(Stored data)
□ □ □ □ □ □ □

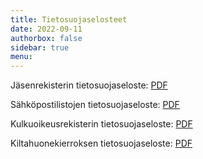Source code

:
 ```yaml
---
title: Tietosuojaselosteet
date: 2022-09-11
authorbox: false
sidebar: true
menu:
---
```


Jäsenrekisterin tietosuojaseloste: [PDF](Jasenrekisteri_tietosuojaseloste.pdf)

Sähköpostilistojen tietosuojaseloste: [PDF](Sahkopostilistat_tietosuojaseloste.pdf)

Kulkuoikeusrekisterin tietosuojaseloste: [PDF](Kulkuoikeusrekisteri_tietosuojaseloste.pdf)

Kiltahuonekierroksen tietosuojaseloste: [PDF](Kiltahuonekierros_tietosuojaseloste.pdf)

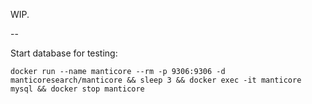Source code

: WIP.

--

Start database for testing:
```
docker run --name manticore --rm -p 9306:9306 -d manticoresearch/manticore && sleep 3 && docker exec -it manticore mysql && docker stop manticore
```
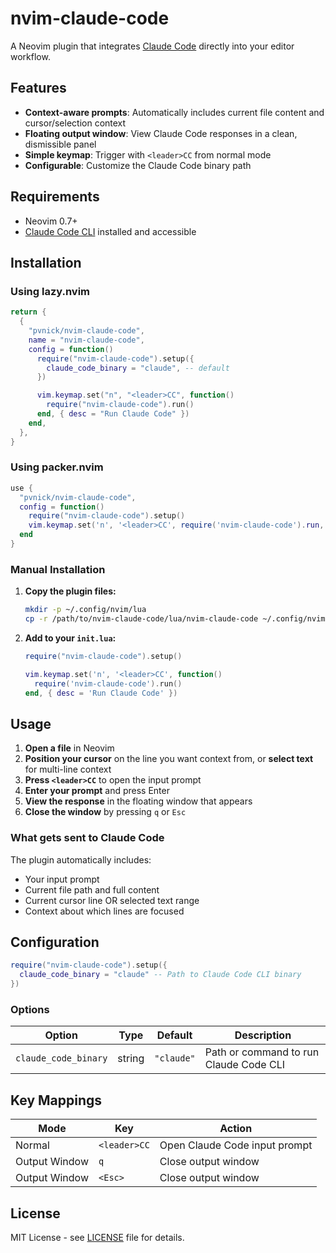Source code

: # nvim-claude-code

A Neovim plugin that integrates [Claude Code](https://claude.ai/code) directly into your editor workflow.

## Features

- **Context-aware prompts**: Automatically includes current file content and cursor/selection context
- **Floating output window**: View Claude Code responses in a clean, dismissible panel  
- **Simple keymap**: Trigger with `<leader>CC` from normal mode
- **Configurable**: Customize the Claude Code binary path

## Requirements

- Neovim 0.7+
- [Claude Code CLI](https://docs.anthropic.com/en/docs/claude-code/cli-usage) installed and accessible

## Installation

### Using lazy.nvim

```lua
return {
  {
    "pvnick/nvim-claude-code",
    name = "nvim-claude-code",
    config = function()
      require("nvim-claude-code").setup({
        claude_code_binary = "claude", -- default
      })

      vim.keymap.set("n", "<leader>CC", function()
        require("nvim-claude-code").run()
      end, { desc = "Run Claude Code" })
    end,
  },
}
```

### Using packer.nvim

```lua
use {
  "pvnick/nvim-claude-code",
  config = function()
    require("nvim-claude-code").setup()
    vim.keymap.set('n', '<leader>CC', require('nvim-claude-code').run, { desc = 'Run Claude Code' })
  end
}
```

### Manual Installation

1. **Copy the plugin files:**
   ```bash
   mkdir -p ~/.config/nvim/lua
   cp -r /path/to/nvim-claude-code/lua/nvim-claude-code ~/.config/nvim/lua/
   ```

2. **Add to your `init.lua`:**
   ```lua
   require("nvim-claude-code").setup()
   
   vim.keymap.set('n', '<leader>CC', function()
     require('nvim-claude-code').run()
   end, { desc = 'Run Claude Code' })
   ```

## Usage

1. **Open a file** in Neovim
2. **Position your cursor** on the line you want context from, or **select text** for multi-line context
3. **Press `<leader>CC`** to open the input prompt
4. **Enter your prompt** and press Enter
5. **View the response** in the floating window that appears
6. **Close the window** by pressing `q` or `Esc`

### What gets sent to Claude Code

The plugin automatically includes:
- Your input prompt
- Current file path and full content
- Current cursor line OR selected text range
- Context about which lines are focused

## Configuration

```lua
require("nvim-claude-code").setup({
  claude_code_binary = "claude" -- Path to Claude Code CLI binary
})
```

### Options

| Option | Type | Default | Description |
|--------|------|---------|-------------|
| `claude_code_binary` | string | `"claude"` | Path or command to run Claude Code CLI |

## Key Mappings

| Mode | Key | Action |
|------|-----|--------|
| Normal | `<leader>CC` | Open Claude Code input prompt |
| Output Window | `q` | Close output window |
| Output Window | `<Esc>` | Close output window |

## License

MIT License - see [LICENSE](LICENSE) file for details.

□ □ □ □ □ □ □

EXERCISE:
Type out the data above again exactly as written, minus the images.

WRITTEN SOLUTION:
Source code

:
 ```yaml
---
title: Tietosuojaselosteet
date: 2022-09-11
authorbox: false
sidebar: true
menu:
---
```


Jäsenrekisterin tietosuojaseloste: [PDF](Jasenrekisteri_tietosuojaseloste.pdf)

Sähköpostilistojen tietosuojaseloste: [PDF](Sahkopostilistat_tietosuojaseloste.pdf)

Kulkuoikeusrekisterin tietosuojaseloste: [PDF](Kulkuoikeusrekisteri_tietosuojaseloste.pdf)

Kiltahuonekierroksen tietosuojaseloste: [PDF](Kiltahuonekierros_tietosuojaseloste.pdf)

Source code

: WIP.

--

Start database for testing:
```
docker run --name manticore --rm -p 9306:9306 -d manticoresearch/manticore && sleep 3 && docker exec -it manticore mysql && docker stop manticore
```
Source code

: # nvim-claude-code

A Neovim plugin that integrates [Claude Code](https://claude.ai/code) directly into your editor workflow.

## Features

- **Context-aware prompts**: Automatically includes current file content and cursor/selection context
- **Floating output window**: View Claude Code responses in a clean, dismissible panel  
- **Simple keymap**: Trigger with `<leader>CC` from normal mode
- **Configurable**: Customize the Claude Code binary path

## Requirements

- Neovim 0.7+
- [Claude Code CLI](https://docs.anthropic.com/en/docs/claude-code/cli-usage) installed and accessible

## Installation

### Using lazy.nvim

```lua
return {
  {
    "pvnick/nvim-claude-code",
    name = "nvim-claude-code",
    config = function()
      require("nvim-claude-code").setup({
        claude_code_binary = "claude", -- default
      })

      vim.keymap.set("n", "<leader>CC", function()
        require("nvim-claude-code").run()
      end, { desc = "Run Claude Code" })
    end,
  },
}
```

### Using packer.nvim

```lua
use {
  "pvnick/nvim-claude-code",
  config = function()
    require("nvim-claude-code").setup()
    vim.keymap.set('n', '<leader>CC', require('nvim-claude-code').run, { desc = 'Run Claude Code' })
  end
}
```

### Manual Installation

1. **Copy the plugin files:**
   ```bash
   mkdir -p ~/.config/nvim/lua
   cp -r /path/to/nvim-claude-code/lua/nvim-claude-code ~/.config/nvim/lua/
   ```

2. **Add to your `init.lua`:**
   ```lua
   require("nvim-claude-code").setup()
   
   vim.keymap.set('n', '<leader>CC', function()
     require('nvim-claude-code').run()
   end, { desc = 'Run Claude Code' })
   ```

## Usage

1. **Open a file** in Neovim
2. **Position your cursor** on the line you want context from, or **select text** for multi-line context
3. **Press `<leader>CC`** to open the input prompt
4. **Enter your prompt** and press Enter
5. **View the response** in the floating window that appears
6. **Close the window** by pressing `q` or `Esc`

### What gets sent to Claude Code

The plugin automatically includes:
- Your input prompt
- Current file path and full content
- Current cursor line OR selected text range
- Context about which lines are focused

## Configuration

```lua
require("nvim-claude-code").setup({
  claude_code_binary = "claude" -- Path to Claude Code CLI binary
})
```

### Options

| Option | Type | Default | Description |
|--------|------|---------|-------------|
| `claude_code_binary` | string | `"claude"` | Path or command to run Claude Code CLI |

## Key Mappings

| Mode | Key | Action |
|------|-----|--------|
| Normal | `<leader>CC` | Open Claude Code input prompt |
| Output Window | `q` | Close output window |
| Output Window | `<Esc>` | Close output window |

## License

MIT License - see [LICENSE](LICENSE) file for details.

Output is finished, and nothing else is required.